Esa realidad hace difícil mantener una dedicación continua. Obliga a pasar repetidamente de un mundo a otro: de la quietud a la urgencia, del silencio al ruido, de la observación al rendimiento o de la contemplación a la acción.

De ahí que muchas tradiciones contemplativas acabaran desarrollando monasterios, ermitas o comunidades apartadas. No porque el mundo fuese malo, sino porque la búsqueda requería ciertas condiciones de continuidad y protección. El silencio, la repetición de los mismos gestos, los horarios ordenados y la convivencia con personas orientadas hacia un propósito común crean un entorno favorable para profundizar en la práctica.

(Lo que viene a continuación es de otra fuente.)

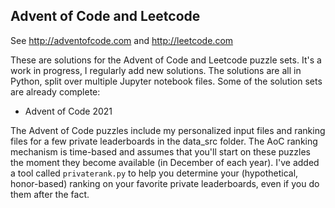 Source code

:## Advent of Code and Leetcode
See http://adventofcode.com and http://leetcode.com

These are solutions for the Advent of Code and Leetcode puzzle sets. It's a work in progress, I regularly add new solutions. The solutions are all in Python, split over multiple Jupyter notebook files. 
Some of the solution sets are already complete:
* Advent of Code 2021

The Advent of Code puzzles include my personalized input files and ranking files for a few private leaderboards in the data_src folder. The AoC ranking mechanism is time-based and assumes that you'll start on these puzzles the moment they become available (in December of each year). I've added a tool called ```privaterank.py``` to help you determine your (hypothetical, honor-based) ranking on your favorite private leaderboards, even if you do them after the fact.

El zen comparte plenamente esta característica. Aunque a menudo se presenta como una práctica que puede integrarse en cualquier circunstancia, la realidad es que su exigencia es enorme. La atención que reclama no es parcial. No aspira a ocupar un pequeño rincón de la vida. Aspira a impregnarla por completo.

Quizá por ello podamos distinguir, de forma muy general, dos grandes maneras de vivir el zen:

Por un lado están quienes han convertido la práctica en el eje central de su existencia: monjes de monasterio y maestros dedicados a la enseñanza permanente cuya vida cotidiana gira alrededor de la práctica y del mantenimiento de los espacios donde ésta se desarrolla.

Por otro lado están quienes intentan mantener viva una práctica profunda sin abandonar una existencia plenamente secular. Personas que practican con sinceridad, pero que simultáneamente mantienen una vida profesional, familiar y social semejante a la de cualquier otra persona.

Su camino posee una dificultad particular. No porque practiquen menos ni porque su compromiso sea necesariamente menor. Al contrario. Muchas veces la dificultad consiste precisamente en intentar mantener viva una búsqueda profunda en un contexto que constantemente invita a olvidarla.

El desafío no es encontrar momentos para sentarse. El desafío es conservar una orientación interior mientras se habitan mundos construidos sobre prioridades diferentes.

Quizá por eso quienes practican desde un modelo de vida secular avanzan a menudo más despacio. O quizá no. Tal vez la cuestión no sea la velocidad del avance, sino la frecuencia con la que uno se extravía y debe volver a reconectar.

Y quizá tampoco sea tan sencillo. Roland Yuno Reich ha señalado en diversas ocasiones que los monasterios tampoco están libres de las ambiciones, de la necesidad de reconocimiento o de las pequeñas cuotas de poder que acompañan a la condición humana. Cambiar de escenario no equivale necesariamente a transformar aquello que somos.

Sin embargo, resulta difícil no pensar que el silencio, la soledad y una vida menos fragmentada ofrecen condiciones más favorables para soltar ciertas inercias. Al menos, parecen facilitar algo que en la existencia secular requiere un esfuerzo constante: aflojar la identificación con nuestros asuntos, apartarse de la urgencia y dejar de vivir permanentemente pendientes del reloj.

Porque, en realidad, gran parte de la práctica consiste precisamente en eso: en recordar, una y otra vez, aquello que el ruido del mundo nos invita constantemente a olvidar.